CDs for the journey? An odd selection: The Who, the Chi-Lites and Blondie. There is a brilliant sunset away to the west over Co Tipperary; it feels like summer. Blondie.
‘Heart of Glass’ fills the car between Abbeyleix and Durrow. The road is in its final hours as part of the route from Dublin to Cork. On Friday, the 250 km motorway between the cities will be complete and officially opened and the N8 will become a quiet country by road.
Images of Debbie Harry and the band on Top of the Pops surface in the memory; the disco ball hanging from the ceiling throwing light in every direction as it span. Debbie with her long dress and pouting lips.
The taste of vodka and lime juice comes to mind. Why drink vodka and lime juice? It was expensive and gone in a gulp. Perhaps it was a fashionable thing to drink in 1979, a desperate attempt at gaining a credibility that was never to be achieved. The thought of it now is offputting, but the thought of plain chocolate digestive biscuits in 1979 would have been equally repugnant, yet they were in the shopping trolley this morning.
Blondie and vodka and lime juice belonged to a time of irrational optimism; anything is possible when you are 18. The optimism was never justified; it proved to be wholly irrational.

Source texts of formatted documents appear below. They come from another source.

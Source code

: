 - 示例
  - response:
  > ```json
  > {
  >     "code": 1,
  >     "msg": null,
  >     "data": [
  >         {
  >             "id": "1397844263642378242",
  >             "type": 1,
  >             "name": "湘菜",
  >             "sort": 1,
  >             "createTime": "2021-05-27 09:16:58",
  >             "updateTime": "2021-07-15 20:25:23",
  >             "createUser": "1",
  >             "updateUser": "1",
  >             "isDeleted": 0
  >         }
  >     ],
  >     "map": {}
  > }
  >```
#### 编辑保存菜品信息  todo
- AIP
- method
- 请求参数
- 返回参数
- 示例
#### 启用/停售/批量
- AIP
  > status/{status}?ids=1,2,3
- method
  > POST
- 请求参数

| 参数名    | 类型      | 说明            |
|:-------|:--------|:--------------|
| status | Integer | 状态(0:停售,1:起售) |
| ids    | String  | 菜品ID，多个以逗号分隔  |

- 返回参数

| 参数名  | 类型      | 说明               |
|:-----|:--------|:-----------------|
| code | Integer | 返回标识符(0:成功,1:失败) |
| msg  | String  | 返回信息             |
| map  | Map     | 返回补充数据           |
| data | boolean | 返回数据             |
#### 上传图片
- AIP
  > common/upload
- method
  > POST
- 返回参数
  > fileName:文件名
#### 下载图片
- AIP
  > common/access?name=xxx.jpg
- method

Hanging a painting of Strangford, Co Down on the kitchen wall this morning had brought similar thoughts. It had been a gift in the spring of 1989, just before moving to a country parish at the age of 28. It had been another time of irrational exuberance; there had been a spring holiday in Crete, reached only by flying to Manchester to join the charter. Anything had seemed possible in 1989. The world was to change in a single season as the Communist world collapsed like a house of cards.
The optimism of the young incumbent was to find no more realisation than that of his teenage student predecessor. Driving south through undulating farmland, with the road chasing through a sequence of twists and turns, Ms Harry progressed through her repertoire.
At the edge of Kilkenny, she reached ‘Atomic’. Two friends used to spoil the song if it was played in their hearing by singing ‘elastic’, every time young Debbie sang ‘atomic’. A driver coming out of a side road looked strangely at a clergyman laughing as he drove along.
The optimism is as irrational as ever, but, five months short of being fifty, there is still the irrational expectation that something unexpected might one day happen.